- **Aim of the task**:
Copy out each line below that has the word "sourcethemes" in it.

- **Material shown**:

- - - -

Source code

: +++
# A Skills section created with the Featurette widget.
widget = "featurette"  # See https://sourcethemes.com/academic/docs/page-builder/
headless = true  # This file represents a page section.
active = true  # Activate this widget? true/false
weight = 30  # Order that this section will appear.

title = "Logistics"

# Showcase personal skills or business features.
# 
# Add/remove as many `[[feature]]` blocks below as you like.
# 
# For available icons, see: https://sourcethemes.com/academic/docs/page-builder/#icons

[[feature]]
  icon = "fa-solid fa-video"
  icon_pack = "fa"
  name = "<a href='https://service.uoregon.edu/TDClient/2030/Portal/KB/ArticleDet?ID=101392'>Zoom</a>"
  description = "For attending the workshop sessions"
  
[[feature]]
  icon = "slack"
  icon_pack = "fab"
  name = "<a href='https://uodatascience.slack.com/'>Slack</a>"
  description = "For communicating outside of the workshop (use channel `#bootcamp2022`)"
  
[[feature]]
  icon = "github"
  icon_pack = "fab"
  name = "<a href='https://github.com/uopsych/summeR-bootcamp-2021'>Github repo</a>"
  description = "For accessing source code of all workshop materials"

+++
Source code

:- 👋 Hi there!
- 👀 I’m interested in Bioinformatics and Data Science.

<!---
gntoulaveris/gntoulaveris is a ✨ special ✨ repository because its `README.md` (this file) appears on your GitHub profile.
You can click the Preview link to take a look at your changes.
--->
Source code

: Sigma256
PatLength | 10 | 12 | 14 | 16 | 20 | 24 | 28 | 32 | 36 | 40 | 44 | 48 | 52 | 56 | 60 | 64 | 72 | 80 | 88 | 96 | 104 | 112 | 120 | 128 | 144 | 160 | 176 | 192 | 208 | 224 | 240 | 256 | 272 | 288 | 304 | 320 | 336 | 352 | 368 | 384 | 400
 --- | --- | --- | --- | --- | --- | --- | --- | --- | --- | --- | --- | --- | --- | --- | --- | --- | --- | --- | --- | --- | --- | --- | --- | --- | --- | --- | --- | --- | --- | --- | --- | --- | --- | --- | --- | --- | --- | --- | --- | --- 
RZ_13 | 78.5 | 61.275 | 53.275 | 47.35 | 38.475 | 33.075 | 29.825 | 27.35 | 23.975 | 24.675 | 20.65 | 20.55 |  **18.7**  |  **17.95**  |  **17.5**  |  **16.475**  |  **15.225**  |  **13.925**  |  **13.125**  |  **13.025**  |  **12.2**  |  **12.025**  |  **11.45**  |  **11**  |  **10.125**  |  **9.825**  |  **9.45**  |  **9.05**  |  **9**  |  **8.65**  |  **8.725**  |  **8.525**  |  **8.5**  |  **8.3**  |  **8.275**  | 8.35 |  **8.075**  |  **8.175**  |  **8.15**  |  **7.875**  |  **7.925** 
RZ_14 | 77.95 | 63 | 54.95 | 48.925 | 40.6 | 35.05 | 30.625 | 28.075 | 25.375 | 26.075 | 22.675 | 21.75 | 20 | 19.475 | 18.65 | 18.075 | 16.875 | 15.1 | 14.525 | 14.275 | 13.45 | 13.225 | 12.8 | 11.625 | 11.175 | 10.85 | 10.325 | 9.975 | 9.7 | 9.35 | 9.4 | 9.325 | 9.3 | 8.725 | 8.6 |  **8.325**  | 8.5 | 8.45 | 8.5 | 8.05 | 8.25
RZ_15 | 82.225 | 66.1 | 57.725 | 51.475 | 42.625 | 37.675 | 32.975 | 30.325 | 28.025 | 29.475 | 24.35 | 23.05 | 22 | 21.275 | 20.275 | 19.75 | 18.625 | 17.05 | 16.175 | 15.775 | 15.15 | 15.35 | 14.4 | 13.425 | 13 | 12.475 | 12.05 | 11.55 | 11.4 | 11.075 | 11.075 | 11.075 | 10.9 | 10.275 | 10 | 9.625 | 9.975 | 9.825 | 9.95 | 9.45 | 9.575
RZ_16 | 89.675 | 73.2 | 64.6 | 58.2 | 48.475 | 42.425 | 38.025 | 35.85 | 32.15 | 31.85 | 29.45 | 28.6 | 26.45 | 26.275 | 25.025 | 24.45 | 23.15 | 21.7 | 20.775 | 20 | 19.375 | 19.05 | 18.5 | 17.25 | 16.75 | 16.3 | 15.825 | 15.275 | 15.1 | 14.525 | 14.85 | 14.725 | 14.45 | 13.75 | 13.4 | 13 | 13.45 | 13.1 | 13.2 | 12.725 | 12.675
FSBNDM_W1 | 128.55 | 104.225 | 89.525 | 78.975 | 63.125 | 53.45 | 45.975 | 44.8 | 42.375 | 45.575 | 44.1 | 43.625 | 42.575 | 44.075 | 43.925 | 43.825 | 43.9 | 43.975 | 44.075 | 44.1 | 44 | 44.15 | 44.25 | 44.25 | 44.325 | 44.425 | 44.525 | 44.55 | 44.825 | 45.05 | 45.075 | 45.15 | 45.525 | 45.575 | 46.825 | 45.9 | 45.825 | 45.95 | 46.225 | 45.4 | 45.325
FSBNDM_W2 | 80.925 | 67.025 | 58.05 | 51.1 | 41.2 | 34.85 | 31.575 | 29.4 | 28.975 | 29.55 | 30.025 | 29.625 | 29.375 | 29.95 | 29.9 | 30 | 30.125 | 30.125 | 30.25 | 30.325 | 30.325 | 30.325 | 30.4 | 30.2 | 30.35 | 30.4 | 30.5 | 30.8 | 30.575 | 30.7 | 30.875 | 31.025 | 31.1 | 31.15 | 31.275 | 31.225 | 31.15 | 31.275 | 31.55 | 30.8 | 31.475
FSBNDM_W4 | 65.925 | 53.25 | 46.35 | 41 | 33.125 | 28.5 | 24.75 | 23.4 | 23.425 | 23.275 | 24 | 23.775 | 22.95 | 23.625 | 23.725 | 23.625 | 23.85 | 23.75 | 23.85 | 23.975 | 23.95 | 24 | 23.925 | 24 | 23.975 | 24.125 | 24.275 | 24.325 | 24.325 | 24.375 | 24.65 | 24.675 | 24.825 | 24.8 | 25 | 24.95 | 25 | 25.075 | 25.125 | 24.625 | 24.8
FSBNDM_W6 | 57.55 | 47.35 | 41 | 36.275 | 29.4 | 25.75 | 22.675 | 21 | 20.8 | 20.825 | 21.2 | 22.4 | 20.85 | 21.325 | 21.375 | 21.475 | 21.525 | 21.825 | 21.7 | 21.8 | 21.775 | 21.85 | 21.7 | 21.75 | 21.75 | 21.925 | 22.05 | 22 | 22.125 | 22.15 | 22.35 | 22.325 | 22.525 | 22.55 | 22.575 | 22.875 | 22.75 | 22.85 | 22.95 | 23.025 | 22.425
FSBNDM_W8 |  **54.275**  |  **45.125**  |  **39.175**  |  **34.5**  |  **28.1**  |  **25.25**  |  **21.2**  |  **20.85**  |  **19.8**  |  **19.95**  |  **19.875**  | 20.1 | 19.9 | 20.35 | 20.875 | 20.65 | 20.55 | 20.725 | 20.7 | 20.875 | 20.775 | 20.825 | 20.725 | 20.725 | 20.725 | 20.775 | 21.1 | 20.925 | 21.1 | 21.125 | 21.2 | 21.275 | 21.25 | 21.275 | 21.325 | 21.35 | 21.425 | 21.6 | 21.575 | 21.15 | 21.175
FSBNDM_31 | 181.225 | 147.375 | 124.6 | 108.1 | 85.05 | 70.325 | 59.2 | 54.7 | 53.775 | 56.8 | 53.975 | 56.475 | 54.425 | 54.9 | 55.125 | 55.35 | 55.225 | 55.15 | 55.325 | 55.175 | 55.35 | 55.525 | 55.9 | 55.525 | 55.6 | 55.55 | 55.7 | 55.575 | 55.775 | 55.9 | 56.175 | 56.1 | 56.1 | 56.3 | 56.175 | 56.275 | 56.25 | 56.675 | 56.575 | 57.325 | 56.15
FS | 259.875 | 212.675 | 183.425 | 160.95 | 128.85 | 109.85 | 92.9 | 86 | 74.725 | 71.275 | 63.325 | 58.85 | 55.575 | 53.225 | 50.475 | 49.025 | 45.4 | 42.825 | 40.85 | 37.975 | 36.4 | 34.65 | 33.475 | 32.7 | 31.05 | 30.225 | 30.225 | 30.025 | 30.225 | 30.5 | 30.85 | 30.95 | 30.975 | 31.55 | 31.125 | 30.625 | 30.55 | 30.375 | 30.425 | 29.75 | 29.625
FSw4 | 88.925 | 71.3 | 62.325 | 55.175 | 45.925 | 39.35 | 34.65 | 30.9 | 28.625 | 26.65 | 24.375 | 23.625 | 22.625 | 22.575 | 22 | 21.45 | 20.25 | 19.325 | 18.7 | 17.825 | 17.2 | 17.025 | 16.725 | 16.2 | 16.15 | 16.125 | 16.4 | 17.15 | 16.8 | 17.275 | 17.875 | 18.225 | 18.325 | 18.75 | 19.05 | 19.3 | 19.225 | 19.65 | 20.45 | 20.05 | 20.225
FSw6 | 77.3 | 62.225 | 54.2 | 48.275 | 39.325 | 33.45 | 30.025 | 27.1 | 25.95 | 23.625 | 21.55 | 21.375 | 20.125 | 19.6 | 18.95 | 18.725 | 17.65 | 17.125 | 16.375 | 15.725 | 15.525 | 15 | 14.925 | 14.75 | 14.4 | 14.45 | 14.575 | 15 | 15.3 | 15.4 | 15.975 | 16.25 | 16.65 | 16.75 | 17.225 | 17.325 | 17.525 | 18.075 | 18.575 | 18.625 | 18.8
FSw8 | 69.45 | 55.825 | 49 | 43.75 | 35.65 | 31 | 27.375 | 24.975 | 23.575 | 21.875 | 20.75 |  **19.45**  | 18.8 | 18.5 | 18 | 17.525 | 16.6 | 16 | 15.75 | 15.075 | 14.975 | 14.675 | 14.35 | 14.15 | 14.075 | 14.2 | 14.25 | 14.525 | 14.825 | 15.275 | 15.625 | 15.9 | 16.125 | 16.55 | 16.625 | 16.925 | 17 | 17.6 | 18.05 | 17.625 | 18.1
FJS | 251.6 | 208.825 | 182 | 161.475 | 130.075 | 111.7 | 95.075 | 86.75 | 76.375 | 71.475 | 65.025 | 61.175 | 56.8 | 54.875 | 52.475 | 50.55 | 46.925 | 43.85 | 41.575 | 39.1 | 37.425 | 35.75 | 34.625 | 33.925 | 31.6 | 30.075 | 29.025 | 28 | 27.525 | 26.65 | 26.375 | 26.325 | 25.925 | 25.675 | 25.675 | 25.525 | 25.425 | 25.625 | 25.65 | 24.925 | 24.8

- - - -

- **Response**:
widget = "featurette"  # See https://sourcethemes.com/academic/docs/page-builder/
# For available icons, see: https://sourcethemes.com/academic/docs/page-builder/#icons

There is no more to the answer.